··· Recorded information ···
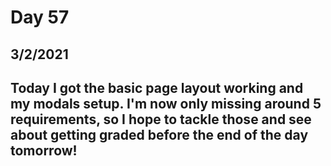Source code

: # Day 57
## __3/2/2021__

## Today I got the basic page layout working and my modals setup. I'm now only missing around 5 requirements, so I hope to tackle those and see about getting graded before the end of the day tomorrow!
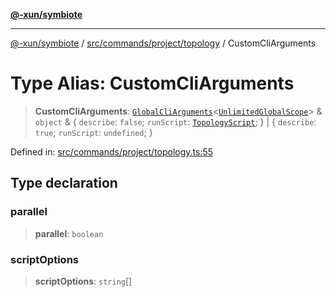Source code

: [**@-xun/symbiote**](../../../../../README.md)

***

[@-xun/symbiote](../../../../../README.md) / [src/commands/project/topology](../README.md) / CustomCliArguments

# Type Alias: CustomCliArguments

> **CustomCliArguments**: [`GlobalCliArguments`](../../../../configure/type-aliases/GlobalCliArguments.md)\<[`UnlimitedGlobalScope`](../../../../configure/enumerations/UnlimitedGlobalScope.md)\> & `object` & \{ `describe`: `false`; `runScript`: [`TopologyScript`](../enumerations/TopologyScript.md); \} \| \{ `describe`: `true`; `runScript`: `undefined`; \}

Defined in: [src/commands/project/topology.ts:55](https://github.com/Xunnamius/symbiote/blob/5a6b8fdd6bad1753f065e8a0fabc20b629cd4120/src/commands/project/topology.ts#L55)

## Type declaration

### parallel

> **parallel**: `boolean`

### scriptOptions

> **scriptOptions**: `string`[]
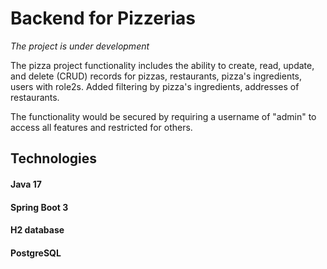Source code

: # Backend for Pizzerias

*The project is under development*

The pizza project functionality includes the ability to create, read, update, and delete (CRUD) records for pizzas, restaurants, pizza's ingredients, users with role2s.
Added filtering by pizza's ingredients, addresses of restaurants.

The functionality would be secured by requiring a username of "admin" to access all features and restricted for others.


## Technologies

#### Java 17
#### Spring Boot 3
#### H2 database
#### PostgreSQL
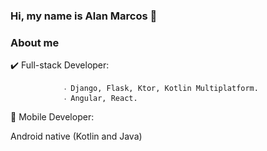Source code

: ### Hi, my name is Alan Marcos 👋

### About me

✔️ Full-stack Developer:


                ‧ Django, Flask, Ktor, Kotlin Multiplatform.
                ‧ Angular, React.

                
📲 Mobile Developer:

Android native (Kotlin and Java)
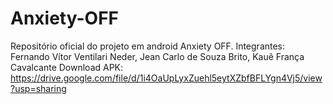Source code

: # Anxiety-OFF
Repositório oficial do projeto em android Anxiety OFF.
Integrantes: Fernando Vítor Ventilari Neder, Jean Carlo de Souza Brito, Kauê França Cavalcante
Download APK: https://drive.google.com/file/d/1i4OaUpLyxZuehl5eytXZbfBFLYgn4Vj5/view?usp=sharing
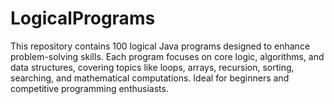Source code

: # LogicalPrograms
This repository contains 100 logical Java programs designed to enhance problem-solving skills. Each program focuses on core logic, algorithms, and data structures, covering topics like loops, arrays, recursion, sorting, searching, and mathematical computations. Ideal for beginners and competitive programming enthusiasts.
···
··· Recorded information ···
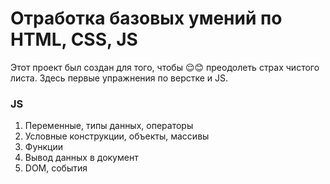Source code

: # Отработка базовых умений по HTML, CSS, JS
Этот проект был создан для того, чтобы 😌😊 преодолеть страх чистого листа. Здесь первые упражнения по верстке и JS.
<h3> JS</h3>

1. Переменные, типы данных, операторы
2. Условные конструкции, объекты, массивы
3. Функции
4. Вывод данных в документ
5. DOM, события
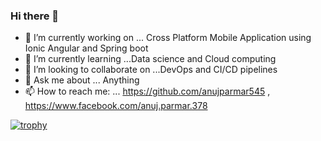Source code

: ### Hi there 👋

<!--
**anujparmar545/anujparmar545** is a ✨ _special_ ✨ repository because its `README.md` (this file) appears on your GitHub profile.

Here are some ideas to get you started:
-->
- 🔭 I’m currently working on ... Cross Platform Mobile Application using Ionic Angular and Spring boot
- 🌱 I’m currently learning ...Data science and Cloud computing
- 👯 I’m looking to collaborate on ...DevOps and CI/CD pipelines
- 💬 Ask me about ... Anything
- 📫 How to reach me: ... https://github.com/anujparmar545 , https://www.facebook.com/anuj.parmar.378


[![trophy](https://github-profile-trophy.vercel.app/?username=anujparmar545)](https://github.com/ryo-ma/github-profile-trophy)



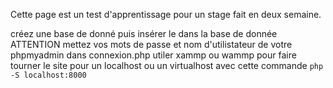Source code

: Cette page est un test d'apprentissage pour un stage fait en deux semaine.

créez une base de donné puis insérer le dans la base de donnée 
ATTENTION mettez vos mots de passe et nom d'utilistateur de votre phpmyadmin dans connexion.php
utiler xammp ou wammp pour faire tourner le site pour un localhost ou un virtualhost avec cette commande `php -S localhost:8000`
···
Task details: Going by the data above, the answer is exactly the lines from the one holding "- 🔭 I’m currently" to the one holding "utiler xammp ou", both kept, with the pictures left out.

Task solution:
- 🔭 I’m currently working on ... Cross Platform Mobile Application using Ionic Angular and Spring boot
- 🌱 I’m currently learning ...Data science and Cloud computing
- 👯 I’m looking to collaborate on ...DevOps and CI/CD pipelines
- 💬 Ask me about ... Anything
- 📫 How to reach me: ... https://github.com/anujparmar545 , https://www.facebook.com/anuj.parmar.378


[![trophy](https://github-profile-trophy.vercel.app/?username=anujparmar545)](https://github.com/ryo-ma/github-profile-trophy)



Source code

: Cette page est un test d'apprentissage pour un stage fait en deux semaine.

créez une base de donné puis insérer le dans la base de donnée 
ATTENTION mettez vos mots de passe et nom d'utilistateur de votre phpmyadmin dans connexion.php
utiler xammp ou wammp pour faire tourner le site pour un localhost ou un virtualhost avec cette commande `php -S localhost:8000`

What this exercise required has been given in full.